Transcribe all of the records precisely as they are presented.

Start of Entries shown

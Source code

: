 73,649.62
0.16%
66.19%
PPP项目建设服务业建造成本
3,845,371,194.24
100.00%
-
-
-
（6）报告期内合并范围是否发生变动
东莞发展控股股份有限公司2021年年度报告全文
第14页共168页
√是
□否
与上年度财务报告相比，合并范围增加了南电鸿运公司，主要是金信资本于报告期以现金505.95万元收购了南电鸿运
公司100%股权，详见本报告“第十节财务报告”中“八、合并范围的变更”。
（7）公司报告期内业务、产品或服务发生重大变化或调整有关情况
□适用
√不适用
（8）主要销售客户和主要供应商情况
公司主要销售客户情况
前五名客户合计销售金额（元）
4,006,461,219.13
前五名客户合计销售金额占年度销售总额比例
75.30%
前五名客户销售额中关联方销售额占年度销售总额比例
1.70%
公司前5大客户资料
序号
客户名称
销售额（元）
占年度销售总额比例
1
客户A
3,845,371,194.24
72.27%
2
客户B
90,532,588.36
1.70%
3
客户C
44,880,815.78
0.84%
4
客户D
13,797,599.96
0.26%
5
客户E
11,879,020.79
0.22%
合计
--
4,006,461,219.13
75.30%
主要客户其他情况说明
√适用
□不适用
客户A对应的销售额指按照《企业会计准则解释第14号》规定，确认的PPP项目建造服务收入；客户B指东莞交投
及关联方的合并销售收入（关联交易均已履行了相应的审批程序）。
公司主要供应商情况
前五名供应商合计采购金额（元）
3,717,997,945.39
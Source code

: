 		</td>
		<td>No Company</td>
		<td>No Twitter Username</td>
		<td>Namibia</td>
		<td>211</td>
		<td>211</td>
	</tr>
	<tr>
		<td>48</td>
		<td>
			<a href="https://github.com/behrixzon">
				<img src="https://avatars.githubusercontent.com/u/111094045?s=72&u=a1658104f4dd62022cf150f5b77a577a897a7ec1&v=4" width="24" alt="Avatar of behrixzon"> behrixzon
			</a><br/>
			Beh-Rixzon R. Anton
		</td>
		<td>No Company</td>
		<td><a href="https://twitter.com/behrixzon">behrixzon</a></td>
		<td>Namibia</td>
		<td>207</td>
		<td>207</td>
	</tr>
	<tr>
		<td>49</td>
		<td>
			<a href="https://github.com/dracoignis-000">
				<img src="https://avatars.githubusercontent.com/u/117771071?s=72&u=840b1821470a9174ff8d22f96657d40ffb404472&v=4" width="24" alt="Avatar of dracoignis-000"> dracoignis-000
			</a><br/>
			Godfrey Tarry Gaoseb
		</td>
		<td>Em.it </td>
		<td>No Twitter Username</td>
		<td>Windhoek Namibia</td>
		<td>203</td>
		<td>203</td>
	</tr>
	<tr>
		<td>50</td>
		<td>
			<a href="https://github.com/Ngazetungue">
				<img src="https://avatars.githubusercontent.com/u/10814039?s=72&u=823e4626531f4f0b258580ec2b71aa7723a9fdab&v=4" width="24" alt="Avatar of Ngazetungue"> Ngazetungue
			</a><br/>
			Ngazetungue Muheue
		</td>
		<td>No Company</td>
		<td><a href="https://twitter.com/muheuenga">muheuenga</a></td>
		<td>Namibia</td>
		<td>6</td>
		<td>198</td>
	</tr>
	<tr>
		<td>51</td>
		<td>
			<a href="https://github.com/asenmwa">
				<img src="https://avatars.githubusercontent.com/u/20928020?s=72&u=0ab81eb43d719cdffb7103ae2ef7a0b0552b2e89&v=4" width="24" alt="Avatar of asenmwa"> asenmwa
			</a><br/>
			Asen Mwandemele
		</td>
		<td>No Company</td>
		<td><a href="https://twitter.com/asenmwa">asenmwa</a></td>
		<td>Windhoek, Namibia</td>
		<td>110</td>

End of Entries shown

Solution to this exercise
Source code

: 73,649.62
0.16%
66.19%
PPP项目建设服务业建造成本
3,845,371,194.24
100.00%
-
-
-
（6）报告期内合并范围是否发生变动
东莞发展控股股份有限公司2021年年度报告全文
第14页共168页
√是
□否
与上年度财务报告相比，合并范围增加了南电鸿运公司，主要是金信资本于报告期以现金505.95万元收购了南电鸿运
公司100%股权，详见本报告“第十节财务报告”中“八、合并范围的变更”。
（7）公司报告期内业务、产品或服务发生重大变化或调整有关情况
□适用
√不适用
（8）主要销售客户和主要供应商情况
公司主要销售客户情况
前五名客户合计销售金额（元）
4,006,461,219.13
前五名客户合计销售金额占年度销售总额比例
75.30%
前五名客户销售额中关联方销售额占年度销售总额比例
1.70%
公司前5大客户资料
序号
客户名称
销售额（元）
占年度销售总额比例
1
客户A
3,845,371,194.24
72.27%
2
客户B
90,532,588.36
1.70%
3
客户C
44,880,815.78
0.84%
4
客户D
13,797,599.96
0.26%
5
客户E
11,879,020.79
0.22%
合计
--
4,006,461,219.13
75.30%
主要客户其他情况说明
√适用
□不适用
客户A对应的销售额指按照《企业会计准则解释第14号》规定，确认的PPP项目建造服务收入；客户B指东莞交投
及关联方的合并销售收入（关联交易均已履行了相应的审批程序）。
公司主要供应商情况
前五名供应商合计采购金额（元）
3,717,997,945.39
Source code

: 		</td>
		<td>No Company</td>
		<td>No Twitter Username</td>
		<td>Namibia</td>
		<td>211</td>
		<td>211</td>
	</tr>
	<tr>
		<td>48</td>
		<td>
			<a href="https://github.com/behrixzon">
				<img src="https://avatars.githubusercontent.com/u/111094045?s=72&u=a1658104f4dd62022cf150f5b77a577a897a7ec1&v=4" width="24" alt="Avatar of behrixzon"> behrixzon
			</a><br/>
			Beh-Rixzon R. Anton
		</td>
		<td>No Company</td>
		<td><a href="https://twitter.com/behrixzon">behrixzon</a></td>
		<td>Namibia</td>
		<td>207</td>
		<td>207</td>
	</tr>
	<tr>
		<td>49</td>
		<td>
			<a href="https://github.com/dracoignis-000">
				<img src="https://avatars.githubusercontent.com/u/117771071?s=72&u=840b1821470a9174ff8d22f96657d40ffb404472&v=4" width="24" alt="Avatar of dracoignis-000"> dracoignis-000
			</a><br/>
			Godfrey Tarry Gaoseb
		</td>
		<td>Em.it </td>
		<td>No Twitter Username</td>
		<td>Windhoek Namibia</td>
		<td>203</td>
		<td>203</td>
	</tr>
	<tr>
		<td>50</td>
		<td>
			<a href="https://github.com/Ngazetungue">
				<img src="https://avatars.githubusercontent.com/u/10814039?s=72&u=823e4626531f4f0b258580ec2b71aa7723a9fdab&v=4" width="24" alt="Avatar of Ngazetungue"> Ngazetungue
			</a><br/>
			Ngazetungue Muheue
		</td>
		<td>No Company</td>
		<td><a href="https://twitter.com/muheuenga">muheuenga</a></td>
		<td>Namibia</td>
		<td>6</td>
		<td>198</td>
	</tr>
	<tr>
		<td>51</td>
		<td>
			<a href="https://github.com/asenmwa">
				<img src="https://avatars.githubusercontent.com/u/20928020?s=72&u=0ab81eb43d719cdffb7103ae2ef7a0b0552b2e89&v=4" width="24" alt="Avatar of asenmwa"> asenmwa
			</a><br/>
			Asen Mwandemele
		</td>
		<td>No Company</td>
		<td><a href="https://twitter.com/asenmwa">asenmwa</a></td>
		<td>Windhoek, Namibia</td>
		<td>110</td>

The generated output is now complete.